Mold causes the following symptoms: respiratory problems, such as wheezing, difficulty breathing, and shortness of breath; nasal and sinus congestion; eye irritation [burning, watery, or reddened eyes]; dry, hacking cough; nose or throat irritation; skin rashes or irritation.
MOLD AND BUILDINGS
IN SOME lands it is common to hear of schools being closed or people having to vacate homes or offices for mold remediation. Early in 2002, the newly opened Museum of Modern Arts in Stockholm, Sweden, had to be closed because of mold. Remediation cost approximately five million dollars! Why has this problem become more common recently?
The answer involves two main factors: building materials and designs. In recent decades construction materials have included products that are more susceptible to mold.
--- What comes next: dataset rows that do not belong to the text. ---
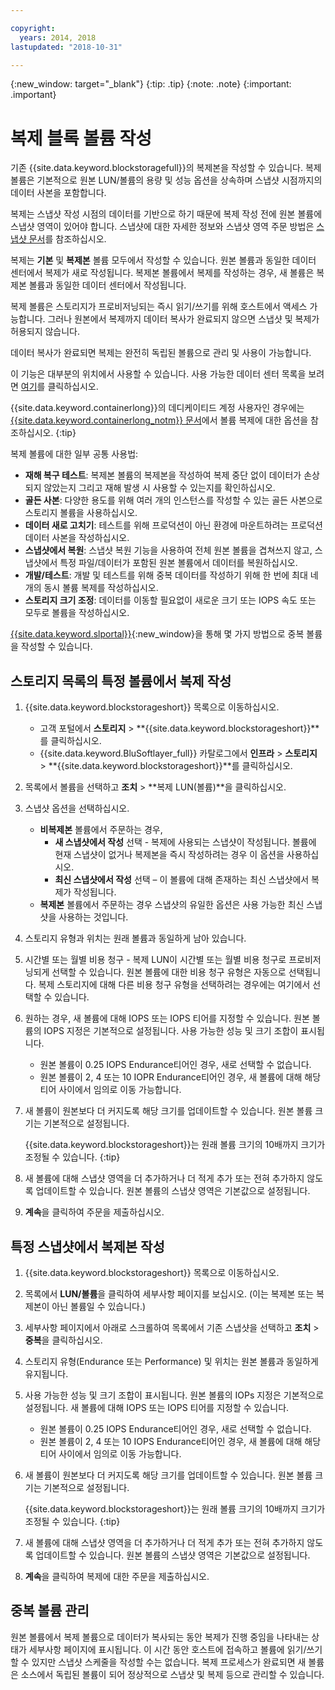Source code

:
 ```yaml
---

copyright:
  years: 2014, 2018
lastupdated: "2018-10-31"

---
```

{:new_window: target="_blank"}
{:tip: .tip}
{:note: .note}
{:important: .important}

# 복제 블록 볼륨 작성

기존 {{site.data.keyword.blockstoragefull}}의 복제본을 작성할 수 있습니다. 복제 볼륨은 기본적으로 원본 LUN/볼륨의 용량 및 성능 옵션을 상속하며 스냅샷 시점까지의 데이터 사본을 포함합니다.   

복제는 스냅샷 작성 시점의 데이터를 기반으로 하기 때문에 복제 작성 전에 원본 볼륨에 스냅샷 영역이 있어야 합니다. 스냅샷에 대한 자세한 정보와 스냅샷 영역 주문 방법은 [스냅샷 문서](snapshots.html)를 참조하십시오.  

복제는 **기본** 및 **복제본** 볼륨 모두에서 작성할 수 있습니다. 원본 볼륨과 동일한 데이터 센터에서 복제가 새로 작성됩니다. 복제본 볼륨에서 복제를 작성하는 경우, 새 볼륨은 복제본 볼륨과 동일한 데이터 센터에서 작성됩니다.

복제 볼륨은 스토리지가 프로비저닝되는 즉시 읽기/쓰기를 위해 호스트에서 액세스 가능합니다. 그러나 원본에서 복제까지 데이터 복사가 완료되지 않으면 스냅샷 및 복제가 허용되지 않습니다.

데이터 복사가 완료되면 복제는 완전히 독립된 볼륨으로 관리 및 사용이 가능합니다.

이 기능은 대부분의 위치에서 사용할 수 있습니다. 사용 가능한 데이터 센터 목록을 보려면 [여기](new-ibm-block-and-file-storage-location-and-features.html)를 클릭하십시오.

{{site.data.keyword.containerlong}}의 데디케이티드 계정 사용자인 경우에는 [{{site.data.keyword.containerlong_notm}} 문서](/docs/containers/cs_storage_file.html#backup_restore)에서 볼륨 복제에 대한 옵션을 참조하십시오.
{:tip}

복제 볼륨에 대한 일부 공통 사용법:
- **재해 복구 테스트**: 복제본 볼륨의 복제본을 작성하여 복제 중단 없이 데이터가 손상되지 않았는지 그리고 재해 발생 시 사용할 수 있는지를 확인하십시오.
- **골든 사본**: 다양한 용도를 위해 여러 개의 인스턴스를 작성할 수 있는 골든 사본으로 스토리지 볼륨을 사용하십시오.
- **데이터 새로 고치기**: 테스트를 위해 프로덕션이 아닌 환경에 마운트하려는 프로덕션 데이터 사본을 작성하십시오.
- **스냅샷에서 복원**: 스냅샷 복원 기능을 사용하여 전체 원본 볼륨을 겹쳐쓰지 않고, 스냅샷에서 특정 파일/데이터가 포함된 원본 볼륨에서 데이터를 복원하십시오.
- **개발/테스트**: 개발 및 테스트를 위해 중복 데이터를 작성하기 위해 한 번에 최대 네 개의 동시 볼륨 복제를 작성하십시오.
- **스토리지 크기 조정**: 데이터를 이동할 필요없이 새로운 크기 또는 IOPS 속도 또는 모두로 볼륨을 작성하십시오.  

[{{site.data.keyword.slportal}}](https://control.softlayer.com/){:new_window}을 통해 몇 가지 방법으로 중복 볼륨을 작성할 수 있습니다.


## 스토리지 목록의 특정 볼륨에서 복제 작성

1. {{site.data.keyword.blockstorageshort}} 목록으로 이동하십시오.
    - 고객 포털에서 **스토리지** > **{{site.data.keyword.blockstorageshort}}**를 클릭하십시오.
    - {{site.data.keyword.BluSoftlayer_full}} 카탈로그에서 **인프라** > **스토리지** > **{{site.data.keyword.blockstorageshort}}**를 클릭하십시오.
2. 목록에서 볼륨을 선택하고 **조치** > **복제 LUN(볼륨)**을 클릭하십시오.
3. 스냅샷 옵션을 선택하십시오.
    - **비복제본** 볼륨에서 주문하는 경우,
      - **새 스냅샷에서 작성** 선택 - 복제에 사용되는 스냅샷이 작성됩니다. 볼륨에 현재 스냅샷이 없거나 복제본을 즉시 작성하려는 경우 이 옵션을 사용하십시오.<br/>
      - **최신 스냅샷에서 작성** 선택 – 이 볼륨에 대해 존재하는 최신 스냅샷에서 복제가 작성됩니다.
    - **복제본** 볼륨에서 주문하는 경우 스냅샷의 유일한 옵션은 사용 가능한 최신 스냅샷을 사용하는 것입니다.
4. 스토리지 유형과 위치는 원래 볼륨과 동일하게 남아 있습니다.
5. 시간별 또는 월별 비용 청구 - 복제 LUN이 시간별 또는 월별 비용 청구로 프로비저닝되게 선택할 수 있습니다. 원본 볼륨에 대한 비용 청구 유형은 자동으로 선택됩니다. 복제 스토리지에 대해 다른 비용 청구 유형을 선택하려는 경우에는 여기에서 선택할 수 있습니다.
5. 원하는 경우, 새 볼륨에 대해 IOPS 또는 IOPS 티어를 지정할 수 있습니다. 원본 볼륨의 IOPS 지정은 기본적으로 설정됩니다. 사용 가능한 성능 및 크기 조합이 표시됩니다.
    - 원본 볼륨이 0.25 IOPS Endurance티어인 경우, 새로 선택할 수 없습니다.
    - 원본 볼륨이 2, 4 또는 10 IOPR Endurance티어인 경우, 새 볼륨에 대해 해당 티어 사이에서 임의로 이동 가능합니다.
6. 새 볼륨이 원본보다 더 커지도록 해당 크기를 업데이트할 수 있습니다. 원본 볼륨 크기는 기본적으로 설정됩니다.

   {{site.data.keyword.blockstorageshort}}는 원래 볼륨 크기의 10배까지 크기가 조정될 수 있습니다.
   {:tip}
7. 새 볼륨에 대해 스냅샷 영역을 더 추가하거나 더 적게 추가 또는 전혀 추가하지 않도록 업데이트할 수 있습니다. 원본 볼륨의 스냅샷 영역은 기본값으로 설정됩니다.
8. **계속**을 클릭하여 주문을 제출하십시오.



## 특정 스냅샷에서 복제본 작성

1. {{site.data.keyword.blockstorageshort}} 목록으로 이동하십시오.
2. 목록에서 **LUN/볼륨**을 클릭하여 세부사항 페이지를 보십시오. (이는 복제본 또는 복제본이 아닌 볼륨일 수 있습니다.)
3. 세부사항 페이지에서 아래로 스크롤하여 목록에서 기존 스냅샷을 선택하고 **조치** > **중복**을 클릭하십시오.   
4. 스토리지 유형(Endurance 또는 Performance) 및 위치는 원본 볼륨과 동일하게 유지됩니다.
5. 사용 가능한 성능 및 크기 조합이 표시됩니다. 원본 볼륨의 IOPs 지정은 기본적으로 설정됩니다. 새 볼륨에 대해 IOPS 또는 IOPS 티어를 지정할 수 있습니다.
    - 원본 볼륨이 0.25 IOPS Endurance티어인 경우, 새로 선택할 수 없습니다.
    - 원본 볼륨이 2, 4 또는 10 IOPS Endurance티어인 경우, 새 볼륨에 대해 해당 티어 사이에서 임의로 이동 가능합니다.
6. 새 볼륨이 원본보다 더 커지도록 해당 크기를 업데이트할 수 있습니다. 원본 볼륨 크기는 기본적으로 설정됩니다.

   {{site.data.keyword.blockstorageshort}}는 원래 볼륨 크기의 10배까지 크기가 조정될 수 있습니다.
   {:tip}
7. 새 볼륨에 대해 스냅샷 영역을 더 추가하거나 더 적게 추가 또는 전혀 추가하지 않도록 업데이트할 수 있습니다. 원본 볼륨의 스냅샷 영역은 기본값으로 설정됩니다.
8. **계속**을 클릭하여 복제에 대한 주문을 제출하십시오.


## 중복 볼륨 관리

원본 볼륨에서 복제 볼륨으로 데이터가 복사되는 동안 복제가 진행 중임을 나타내는 상태가 세부사항 페이지에 표시됩니다. 이 시간 동안 호스트에 접속하고 볼륨에 읽기/쓰기할 수 있지만 스냅샷 스케줄을 작성할 수는 없습니다. 복제 프로세스가 완료되면 새 볼륨은 소스에서 독립된 볼륨이 되어 정상적으로 스냅샷 및 복제 등으로 관리할 수 있습니다.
An example is drywall, or gypsum board, which is often made of several layers of paper bonded to a hardened plaster core. The core holds moisture. So if this material remains wet for extended periods, mold spore can germinate and grow, feeding on the paper in the drywall.
Structural designs have also changed. Prior to the 1970’s, many buildings in the United States and in a number of other lands were less insulated and airtight than later designs. The changes resulted from a desire to make buildings more energy efficient by minimizing heat loss and gain and by reducing airflow. So now when water gets in, it tends to stay longer, encouraging the growth of mold. Is there a solution to this problem?
The most effective way of solving, or at least minimizing, mold problems is to keep everything inside clean and dry and to keep the humidity low. If moisture does accumulate somewhere, dry the area promptly and make the necessary changes or repairs so that water cannot build up again.
For example, keep the roof and gutters clean and in good repair. And ensure that the ground slopes away from building so that water will not accumulate around the foundation. If you have air-conditioning, keep the drip pans clean and the drain lines unobstructed.
Moisture control is the key to mold control. Simple measures may spare you and your family from an encounter with the unfriendly face of mold. In some ways, mold is like fire. It can do harm, but it can also be extremely useful. Much depends on how we use and control it. Of course, we still have much to learn about mold.